Kinematics of the Clarke River Shear Zone (northeastern Australia) and implications for the tectonic evolution of the Tasmanides

Abstract

The Clarke River Shear Zone marks the boundary between the Thomson and Mossman orogens in the northeastern Tasmanides. To better understand the kinematic history of this east-northeast-trending shear zone, and its role during the tectonic history of eastern Gondwana, we investigated rock deformation along a segment of the Clarke River Shear Zone. Based on field observations, interpretation of aeromagnetic data and microstructural analysis, we show that the Clarke River Shear Zone experienced at least three phases of reactivation. Gently plunging stretching lineation and kinematic indicators, such as steeply plunging asymmetric folds and asymmetric porphyroclasts, correspond to an early phase of sinistral strike-slip ductile shearing. Subsequent general dextral shear deformation is suggested based on the presence of S-tectonites, symmetric porphyroclasts and kinematic indicators with dominant dextral and subordinate sinistral shear senses. This phase, which occurred under amphibolite-facies metamorphic conditions, was contemporaneous with the emplacement of the Craigie Tonalite, for which we obtained a new zircon U–Pb crystallisation age of 410.3 ± 1 Ma.

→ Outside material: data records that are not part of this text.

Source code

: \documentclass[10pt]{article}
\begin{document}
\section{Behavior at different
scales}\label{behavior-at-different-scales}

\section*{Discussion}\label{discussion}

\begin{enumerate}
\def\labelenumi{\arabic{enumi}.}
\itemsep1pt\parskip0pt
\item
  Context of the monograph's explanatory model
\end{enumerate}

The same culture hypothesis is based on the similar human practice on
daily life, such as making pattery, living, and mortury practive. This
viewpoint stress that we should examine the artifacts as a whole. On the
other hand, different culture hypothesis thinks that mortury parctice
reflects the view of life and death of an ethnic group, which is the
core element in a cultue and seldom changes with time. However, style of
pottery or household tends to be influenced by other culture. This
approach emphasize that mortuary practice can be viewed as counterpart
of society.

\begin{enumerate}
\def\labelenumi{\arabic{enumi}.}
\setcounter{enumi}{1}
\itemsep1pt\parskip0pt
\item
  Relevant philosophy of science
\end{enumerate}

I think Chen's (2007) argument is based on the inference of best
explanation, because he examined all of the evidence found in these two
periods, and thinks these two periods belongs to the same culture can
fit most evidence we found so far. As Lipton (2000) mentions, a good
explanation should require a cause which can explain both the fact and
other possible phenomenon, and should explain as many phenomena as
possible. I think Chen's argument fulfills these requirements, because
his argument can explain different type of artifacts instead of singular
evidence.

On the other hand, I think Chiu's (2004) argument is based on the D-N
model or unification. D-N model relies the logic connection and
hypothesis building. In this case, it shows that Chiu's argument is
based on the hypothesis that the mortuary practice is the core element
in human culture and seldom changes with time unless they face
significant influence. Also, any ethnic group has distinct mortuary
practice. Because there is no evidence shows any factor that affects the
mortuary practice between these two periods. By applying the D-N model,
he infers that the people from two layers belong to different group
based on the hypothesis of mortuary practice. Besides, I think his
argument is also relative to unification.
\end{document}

A later reactivation phase along the Clarke River Shear Zone, under brittle conditions, is indicated by the presence of cataclasite zones and chlorite–epidote alteration. Based on our findings, and regional information on the tectono-magmatic evolution of northeastern Queensland, we suggest that the Clarke River Shear Zone was possibly a sinistral transform fault during the Silurian. During the Devonian, it is possible that deformation along the Clarke River Shear Zone was related to the transition between the non-retreating subduction zone in the north, and the highly mobile (retreating) plate boundary farther south. However, the dextral kinematic component associated with this deformation is not fully explained. Brittle deformation, likely associated with dextral transpression during the Carboniferous, marked the last stage of activity along the Clarke River Shear Zone.